RECORDS PROVIDED:
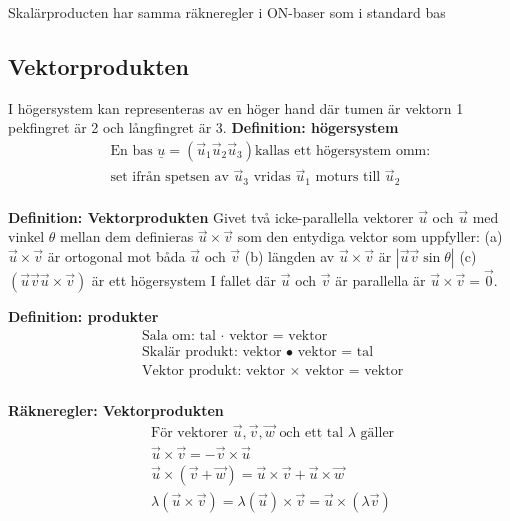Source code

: \begin{multicols}{2}
Skalärproducten har samma räkneregler i ON-baser som i standard bas


\subsection{Vektorprodukten}
I högersystem kan representeras av en höger hand där tumen är vektorn 1 pekfingret är 2
och långfingret är 3.
\textbf{Definition: högersystem}
\begin{align*} 
  &\quad  \text{En bas $\underline{u} = (\vec{u}_1 \vec{u}_2 \vec{u}_3)$
    kallas ett högersystem omm: } \\
  &\quad  \text{set ifrån spetsen av $\vec{u}_3$ vridas $\vec{u}_1$ moturs till $\vec{u}_2$} \\
\end{align*}

\textbf{Definition: Vektorprodukten}
Givet två icke-parallella vektorer $\vec{u}$ och $\vec{u}$ med vinkel $\theta$
mellan dem definieras $\vec{u}\times\vec{v}$ som den entydiga vektor
som uppfyller:\newline
(a) $\vec{u}\times\vec{v}$ är ortogonal mot båda $\vec{u}$ och $\vec{v}$\newline
(b) längden av $\vec{u}\times\vec{v}$ är $|\vec{u}\vec{v}\sin{\theta}|$\newline
(c) $(\vec{u} \vec{v} \vec{u}\times\vec{v})$ är ett högersystem\newline
I fallet där $\vec{u}$ och $\vec{v}$ är parallella är
$\vec{u}\times\vec{v}=\vec{0}$.

\textbf{Definition: produkter}
\begin{align*} 
  &\quad  \text{Sala om: tal $\cdot$ vektor = vektor} \\
  &\quad  \text{Skalär produkt: vektor $\bullet$ vektor = tal} \\
  &\quad  \text{Vektor produkt: vektor $\times$ vektor = vektor} \\
\end{align*}

\textbf{Räkneregler: Vektorprodukten }
\begin{align*} 
  &\quad  \text{För vektorer $\vec{u},\vec{v},\vec{w}$ och ett tal $\lambda$ gäller} \\
  &\quad  \vec{u}\times\vec{v}=-\vec{v}\times\vec{u} \\
  &\quad  \vec{u}\times(\vec{v}+\vec{w}) = \vec{u}\times\vec{v}+\vec{u}\times\vec{w}  \\
  &\quad  \lambda(\vec{u}\times\vec{v}) = \lambda(\vec{u})\times\vec{v}
  = \vec{u}\times(\lambda\vec{v}) \\
\end{align*}


\end{multicols}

WORK TASK:
Nothing should appear in the answer except the lines from the one containing "kallas ett högersystem" to the end of the data above, reproduced exactly.

SOLVED PROBLEM:
    kallas ett högersystem omm: } \\
  &\quad  \text{set ifrån spetsen av $\vec{u}_3$ vridas $\vec{u}_1$ moturs till $\vec{u}_2$} \\
\end{align*}

\textbf{Definition: Vektorprodukten}
Givet två icke-parallella vektorer $\vec{u}$ och $\vec{u}$ med vinkel $\theta$
mellan dem definieras $\vec{u}\times\vec{v}$ som den entydiga vektor
som uppfyller:\newline
(a) $\vec{u}\times\vec{v}$ är ortogonal mot båda $\vec{u}$ och $\vec{v}$\newline
(b) längden av $\vec{u}\times\vec{v}$ är $|\vec{u}\vec{v}\sin{\theta}|$\newline
(c) $(\vec{u} \vec{v} \vec{u}\times\vec{v})$ är ett högersystem\newline
I fallet där $\vec{u}$ och $\vec{v}$ är parallella är
$\vec{u}\times\vec{v}=\vec{0}$.

\textbf{Definition: produkter}
\begin{align*} 
  &\quad  \text{Sala om: tal $\cdot$ vektor = vektor} \\
  &\quad  \text{Skalär produkt: vektor $\bullet$ vektor = tal} \\
  &\quad  \text{Vektor produkt: vektor $\times$ vektor = vektor} \\
\end{align*}

\textbf{Räkneregler: Vektorprodukten }
\begin{align*} 
  &\quad  \text{För vektorer $\vec{u},\vec{v},\vec{w}$ och ett tal $\lambda$ gäller} \\
  &\quad  \vec{u}\times\vec{v}=-\vec{v}\times\vec{u} \\
  &\quad  \vec{u}\times(\vec{v}+\vec{w}) = \vec{u}\times\vec{v}+\vec{u}\times\vec{w}  \\
  &\quad  \lambda(\vec{u}\times\vec{v}) = \lambda(\vec{u})\times\vec{v}
  = \vec{u}\times(\lambda\vec{v}) \\
\end{align*}


\end{multicols}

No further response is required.